L’évocation de la señora Goya arracha un sourire à Gilles. Doña Josefa avec ses yeux baissés et son maintien compassé ressemblait à une religieuse déguisée en bourgeoise riche. Elle n’appréciait pas la peinture de son époux. Seuls les portraits conventionnels qu’exécutait son frère, le peintre Bayeu, trouvaient grâce à ses yeux. C’était, selon elle, la seule peinture convenable et elle se fût évanouie d’horreur si elle avait pu pénétrer dans cet atelier qui contenait aussi pas mal d’esquisses dramatiques, voire atroces : une vieille mendiante trop vraie, un cheval éventré perdant ses entrailles sur le sable d’une arène, un condamné à mort agonisant sous le garrot…

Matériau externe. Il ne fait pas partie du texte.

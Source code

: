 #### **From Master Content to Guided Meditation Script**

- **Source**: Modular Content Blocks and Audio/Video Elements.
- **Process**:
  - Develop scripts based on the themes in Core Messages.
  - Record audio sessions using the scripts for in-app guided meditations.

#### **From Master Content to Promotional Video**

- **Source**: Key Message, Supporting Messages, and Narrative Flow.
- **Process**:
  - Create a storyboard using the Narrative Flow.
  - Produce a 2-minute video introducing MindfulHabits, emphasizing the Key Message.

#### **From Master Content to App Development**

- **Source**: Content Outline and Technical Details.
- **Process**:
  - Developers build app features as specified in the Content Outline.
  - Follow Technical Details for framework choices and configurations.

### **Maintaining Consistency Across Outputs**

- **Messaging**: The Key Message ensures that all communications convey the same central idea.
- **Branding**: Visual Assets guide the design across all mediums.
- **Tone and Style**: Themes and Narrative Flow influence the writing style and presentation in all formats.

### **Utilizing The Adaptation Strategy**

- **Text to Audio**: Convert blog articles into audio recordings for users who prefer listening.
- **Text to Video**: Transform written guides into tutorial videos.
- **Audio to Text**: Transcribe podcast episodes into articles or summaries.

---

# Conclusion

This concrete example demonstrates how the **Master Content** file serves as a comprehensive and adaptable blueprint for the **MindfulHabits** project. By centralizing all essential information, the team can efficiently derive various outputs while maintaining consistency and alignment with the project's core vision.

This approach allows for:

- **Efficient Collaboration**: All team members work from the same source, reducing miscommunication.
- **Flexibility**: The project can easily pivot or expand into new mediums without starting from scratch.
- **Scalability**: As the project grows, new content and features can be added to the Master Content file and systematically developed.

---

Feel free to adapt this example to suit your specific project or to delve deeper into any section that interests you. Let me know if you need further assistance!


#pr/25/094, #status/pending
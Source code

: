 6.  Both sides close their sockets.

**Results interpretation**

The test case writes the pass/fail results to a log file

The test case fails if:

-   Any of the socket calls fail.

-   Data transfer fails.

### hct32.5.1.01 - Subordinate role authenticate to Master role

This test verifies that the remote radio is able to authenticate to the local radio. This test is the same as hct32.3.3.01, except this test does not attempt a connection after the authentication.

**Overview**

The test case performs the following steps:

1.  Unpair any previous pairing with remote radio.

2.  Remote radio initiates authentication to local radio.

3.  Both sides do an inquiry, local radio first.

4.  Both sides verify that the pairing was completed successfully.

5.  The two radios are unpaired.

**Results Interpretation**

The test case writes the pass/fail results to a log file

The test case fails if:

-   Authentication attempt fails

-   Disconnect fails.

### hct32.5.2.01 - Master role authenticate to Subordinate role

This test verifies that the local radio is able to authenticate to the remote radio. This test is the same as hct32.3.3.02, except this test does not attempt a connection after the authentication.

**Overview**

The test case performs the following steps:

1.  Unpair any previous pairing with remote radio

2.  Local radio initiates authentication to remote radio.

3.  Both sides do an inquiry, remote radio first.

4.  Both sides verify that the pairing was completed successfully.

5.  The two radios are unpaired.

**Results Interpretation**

Quant à la Très Sainte Inquisition, elle eût vraisemblablement envoyé sans hésiter l’audacieux artiste au fond de son plus sombre cul de-basse-fosse à l’instant même où, sur la Plaza Mayor, elle faisait un feu de joie de ses peintures.
De la toile, Gilles revint à son ami qu’il regarda avec curiosité.
— Qu’y a-t-il au juste au fond de ton cœur, Paco ?
Le peintre lui offrit le plus enfantin, le plus désarmant de ses sourires avant d’en envoyer le reflet sur la fille.
— Beaucoup d’amitié pour mes semblables… et plus encore pour toi, hombre… Rhabille-toi, Micaela. C’est fini pour aujourd’hui et je dois maintenant causer avec mon ami.
Le modèle dûment réintégré dans sa robe et dans son personnage de servante sans éclat, les deux hommes s’installèrent bientôt autour du petit repas qu’elle leur apporta.
Lorsque Gilles eut fini de se restaurer et de conter son histoire, Goya alla chercher dans un coin un grand pot de faïence rouge et noir contenant de longs cigares qu’il offrit à son ami.
— En tant qu’homme, tu as eu raison de river son clou à Cayetana d’Albe, dit-il. Mais en tant que fugitif tu as eu tort. Elle avait sans doute le moyen de te faire quitter le pays sans dommage. Comment espères-tu t’en tirer à présent ?
— Peut-être avec l’aide de François Cabarrus, le banquier. Il possède des entrepôts, des navires, de nombreuses relations avec la Chancellerie. Un faux passeport ne devrait pas être très difficile à obtenir pour lui. Avec cela, un bon déguisement et l’aide de Dieu, je me fais fort de quitter l’Espagne sans trop de peine. Ce n’est certainement pas plus difficile qu’échapper à une tribu indienne dans une forêt.
— Seulement le señor Cabarrus habite Carabanchel et pour y aller il faut franchir les portes et, comme elles sont en général bien gardées, je ne vois pas comment tu pourrais faire. Par contre, moi, je peux y aller sans difficulté.